## Required action
Word for word, transcribe the lines from the one containing "in background fields" through the end of the entries, both included, and nothing else.

## Dataset
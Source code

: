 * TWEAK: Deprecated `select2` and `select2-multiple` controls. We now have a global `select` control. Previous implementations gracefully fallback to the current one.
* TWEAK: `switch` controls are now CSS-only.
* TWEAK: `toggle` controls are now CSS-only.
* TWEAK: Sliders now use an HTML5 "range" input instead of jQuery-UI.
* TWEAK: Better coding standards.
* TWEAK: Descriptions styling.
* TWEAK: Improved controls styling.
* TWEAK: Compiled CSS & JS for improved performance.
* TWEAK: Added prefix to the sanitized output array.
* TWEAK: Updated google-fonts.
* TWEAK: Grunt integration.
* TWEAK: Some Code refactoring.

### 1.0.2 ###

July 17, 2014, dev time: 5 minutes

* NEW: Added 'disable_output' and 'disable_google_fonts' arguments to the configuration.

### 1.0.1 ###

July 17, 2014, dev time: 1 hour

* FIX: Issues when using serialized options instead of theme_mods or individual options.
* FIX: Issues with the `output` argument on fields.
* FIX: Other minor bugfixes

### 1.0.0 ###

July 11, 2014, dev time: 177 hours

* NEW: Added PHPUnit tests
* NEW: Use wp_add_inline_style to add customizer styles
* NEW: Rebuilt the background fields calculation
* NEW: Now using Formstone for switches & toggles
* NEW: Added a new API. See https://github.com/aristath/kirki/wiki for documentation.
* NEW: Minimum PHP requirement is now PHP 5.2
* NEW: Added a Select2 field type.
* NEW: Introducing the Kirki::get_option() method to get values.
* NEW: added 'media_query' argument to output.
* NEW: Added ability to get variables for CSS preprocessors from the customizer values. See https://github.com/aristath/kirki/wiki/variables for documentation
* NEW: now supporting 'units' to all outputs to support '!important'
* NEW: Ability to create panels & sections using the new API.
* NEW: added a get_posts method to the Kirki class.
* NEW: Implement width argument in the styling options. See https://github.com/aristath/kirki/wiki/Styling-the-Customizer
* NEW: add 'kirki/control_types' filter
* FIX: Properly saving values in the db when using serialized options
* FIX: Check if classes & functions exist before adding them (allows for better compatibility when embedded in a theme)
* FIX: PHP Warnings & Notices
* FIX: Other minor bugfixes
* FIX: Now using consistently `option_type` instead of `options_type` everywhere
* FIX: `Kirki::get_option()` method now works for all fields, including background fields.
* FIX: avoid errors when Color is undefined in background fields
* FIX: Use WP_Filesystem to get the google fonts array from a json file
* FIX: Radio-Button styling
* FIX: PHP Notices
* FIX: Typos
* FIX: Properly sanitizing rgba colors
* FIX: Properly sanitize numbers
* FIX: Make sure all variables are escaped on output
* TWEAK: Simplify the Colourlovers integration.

## Problem solution
* FIX: avoid errors when Color is undefined in background fields
* FIX: Use WP_Filesystem to get the google fonts array from a json file
* FIX: Radio-Button styling
* FIX: PHP Notices
* FIX: Typos
* FIX: Properly sanitizing rgba colors
* FIX: Properly sanitize numbers
* FIX: Make sure all variables are escaped on output
* TWEAK: Simplify the Colourlovers integration.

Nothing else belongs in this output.